Kretschmer hält an Zeitplan für Kohleausstieg fest

Sachsens Ministerpräsident will den frühzeitigen Kohleausstieg im Jahr 2030 verhindern. Bei der EU in Brüssel wirbt er um Unterstützung.

Sachsens Ministerpräsident Michael Kretschmer hält nichts vom frühzeitigen Ausstieg aus der Kohleverstromung
Sachsens Ministerpräsident Michael Kretschmer hält nichts vom frühzeitigen Ausstieg aus der Kohleverstromung © Robert Michael/dpa

Der sächsische Regierungschef Michael Kretschmer (CDU) hält am ursprünglichen Fahrplan für den Kohleausstieg fest. "Wir können nicht aus allen Energieformen aussteigen und trotzdem noch wettbewerbsfähig in der Welt sein. Deswegen ist vollkommen klar: Wir brauchen einen vernünftigen Übergangszeitraum bis 2038", sagte Kretschmer am Dienstag nach einem Gespräch mit EU-Kommissionspräsidentin Ursula von der Leyen in Brüssel.

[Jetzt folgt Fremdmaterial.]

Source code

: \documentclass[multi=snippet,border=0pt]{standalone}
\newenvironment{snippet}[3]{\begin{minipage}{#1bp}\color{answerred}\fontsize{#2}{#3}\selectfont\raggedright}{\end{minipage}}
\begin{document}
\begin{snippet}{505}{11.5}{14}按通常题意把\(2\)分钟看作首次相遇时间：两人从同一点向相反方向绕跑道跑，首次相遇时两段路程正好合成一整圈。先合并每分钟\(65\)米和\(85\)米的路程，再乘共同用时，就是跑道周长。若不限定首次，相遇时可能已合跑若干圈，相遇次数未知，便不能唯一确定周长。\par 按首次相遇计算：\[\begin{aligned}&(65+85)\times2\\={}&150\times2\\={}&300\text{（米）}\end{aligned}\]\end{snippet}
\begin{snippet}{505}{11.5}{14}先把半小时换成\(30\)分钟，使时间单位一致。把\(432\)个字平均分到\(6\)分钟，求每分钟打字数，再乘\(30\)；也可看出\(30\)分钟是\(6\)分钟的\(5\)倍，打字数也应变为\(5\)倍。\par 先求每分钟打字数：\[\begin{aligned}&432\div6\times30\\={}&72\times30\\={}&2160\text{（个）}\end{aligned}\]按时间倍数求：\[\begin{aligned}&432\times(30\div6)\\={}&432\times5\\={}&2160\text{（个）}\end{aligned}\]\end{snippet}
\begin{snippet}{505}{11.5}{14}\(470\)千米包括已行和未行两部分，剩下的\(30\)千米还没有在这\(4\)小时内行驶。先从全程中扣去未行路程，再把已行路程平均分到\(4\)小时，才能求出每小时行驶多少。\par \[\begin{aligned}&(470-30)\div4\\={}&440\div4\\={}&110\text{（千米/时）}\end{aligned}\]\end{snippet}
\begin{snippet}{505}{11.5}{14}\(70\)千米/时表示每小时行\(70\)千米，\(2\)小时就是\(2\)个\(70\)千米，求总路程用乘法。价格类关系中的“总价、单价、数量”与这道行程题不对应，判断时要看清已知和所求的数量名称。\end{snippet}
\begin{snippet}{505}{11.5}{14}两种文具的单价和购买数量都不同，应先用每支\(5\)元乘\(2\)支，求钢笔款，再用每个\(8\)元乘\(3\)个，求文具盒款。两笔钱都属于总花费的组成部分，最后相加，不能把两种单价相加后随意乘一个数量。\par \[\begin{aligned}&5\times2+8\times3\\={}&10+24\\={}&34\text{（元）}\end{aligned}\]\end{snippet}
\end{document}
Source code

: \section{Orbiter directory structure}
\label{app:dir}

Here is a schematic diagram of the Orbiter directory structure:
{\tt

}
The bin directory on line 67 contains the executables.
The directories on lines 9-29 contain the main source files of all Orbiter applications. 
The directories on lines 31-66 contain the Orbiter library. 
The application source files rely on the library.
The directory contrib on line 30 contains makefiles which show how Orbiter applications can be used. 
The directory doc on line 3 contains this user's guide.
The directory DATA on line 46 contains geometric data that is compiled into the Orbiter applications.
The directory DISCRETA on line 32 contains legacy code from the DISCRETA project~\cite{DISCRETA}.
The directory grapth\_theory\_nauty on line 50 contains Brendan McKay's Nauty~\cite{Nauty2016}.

Die Kohleregionen brauchten die Möglichkeit, Unternehmen anzusiedeln, betonte der Ministerpräsident. "Dazu müssen wir ihnen etwas bieten. Viele Regionen haben keine gute Verkehrsanbindung." Dann falle die Entscheidung zwischen Standorten oft gegen die in Braunkohlegebieten aus. "Deswegen braucht es dort eine bessere Förderung als in anderen Regionen."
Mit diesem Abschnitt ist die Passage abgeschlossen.